Stored data entries:
* * * * *

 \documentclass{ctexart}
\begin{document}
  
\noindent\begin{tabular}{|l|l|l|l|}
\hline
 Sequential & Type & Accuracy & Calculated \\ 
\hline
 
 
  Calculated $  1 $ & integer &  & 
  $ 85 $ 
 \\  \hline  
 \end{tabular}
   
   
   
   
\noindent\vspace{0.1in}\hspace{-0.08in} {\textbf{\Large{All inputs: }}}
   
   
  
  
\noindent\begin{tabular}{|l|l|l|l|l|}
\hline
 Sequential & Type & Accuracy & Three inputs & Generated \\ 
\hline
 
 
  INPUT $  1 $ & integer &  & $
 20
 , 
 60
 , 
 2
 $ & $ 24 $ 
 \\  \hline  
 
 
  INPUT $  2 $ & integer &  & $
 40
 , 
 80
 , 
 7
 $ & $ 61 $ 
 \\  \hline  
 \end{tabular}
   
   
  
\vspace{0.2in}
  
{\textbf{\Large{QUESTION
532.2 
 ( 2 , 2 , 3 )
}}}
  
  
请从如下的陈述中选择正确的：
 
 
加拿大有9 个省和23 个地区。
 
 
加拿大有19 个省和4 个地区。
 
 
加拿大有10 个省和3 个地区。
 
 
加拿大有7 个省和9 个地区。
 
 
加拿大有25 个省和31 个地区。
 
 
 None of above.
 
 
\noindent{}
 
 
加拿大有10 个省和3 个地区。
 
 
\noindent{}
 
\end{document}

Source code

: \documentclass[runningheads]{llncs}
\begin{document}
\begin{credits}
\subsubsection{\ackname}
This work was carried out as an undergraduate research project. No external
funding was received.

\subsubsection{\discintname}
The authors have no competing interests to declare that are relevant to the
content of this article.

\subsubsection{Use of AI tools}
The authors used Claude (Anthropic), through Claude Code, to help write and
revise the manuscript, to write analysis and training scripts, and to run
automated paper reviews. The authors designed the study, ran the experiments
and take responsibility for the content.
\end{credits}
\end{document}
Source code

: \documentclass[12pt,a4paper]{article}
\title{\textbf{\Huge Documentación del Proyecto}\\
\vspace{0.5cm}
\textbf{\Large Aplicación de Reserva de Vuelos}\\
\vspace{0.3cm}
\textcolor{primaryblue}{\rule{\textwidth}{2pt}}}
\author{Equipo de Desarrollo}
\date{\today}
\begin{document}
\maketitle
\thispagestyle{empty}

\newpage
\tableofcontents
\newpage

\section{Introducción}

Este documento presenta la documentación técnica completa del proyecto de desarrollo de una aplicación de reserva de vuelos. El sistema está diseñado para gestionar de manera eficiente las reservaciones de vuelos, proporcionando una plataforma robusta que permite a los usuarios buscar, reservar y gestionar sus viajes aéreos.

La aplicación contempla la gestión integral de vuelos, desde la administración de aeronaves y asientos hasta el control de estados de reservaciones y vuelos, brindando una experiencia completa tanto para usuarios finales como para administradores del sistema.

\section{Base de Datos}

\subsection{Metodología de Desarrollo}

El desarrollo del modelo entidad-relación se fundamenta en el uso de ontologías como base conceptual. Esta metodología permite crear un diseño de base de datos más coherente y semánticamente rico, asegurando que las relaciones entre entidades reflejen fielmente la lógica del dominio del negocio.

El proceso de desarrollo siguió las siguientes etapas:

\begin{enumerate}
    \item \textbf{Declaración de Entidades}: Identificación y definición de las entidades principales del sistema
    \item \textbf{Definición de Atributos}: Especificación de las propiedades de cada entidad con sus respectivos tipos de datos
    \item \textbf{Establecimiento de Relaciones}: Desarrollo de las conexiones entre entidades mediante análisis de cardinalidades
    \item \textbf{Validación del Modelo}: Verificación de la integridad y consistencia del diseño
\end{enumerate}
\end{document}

* * * * *

» Task to carry out
When a line of the records includes "Calculated", that line belongs in the answer.

» Answer space
 Sequential & Type & Accuracy & Calculated \\ 
  Calculated $  1 $ & integer &  & 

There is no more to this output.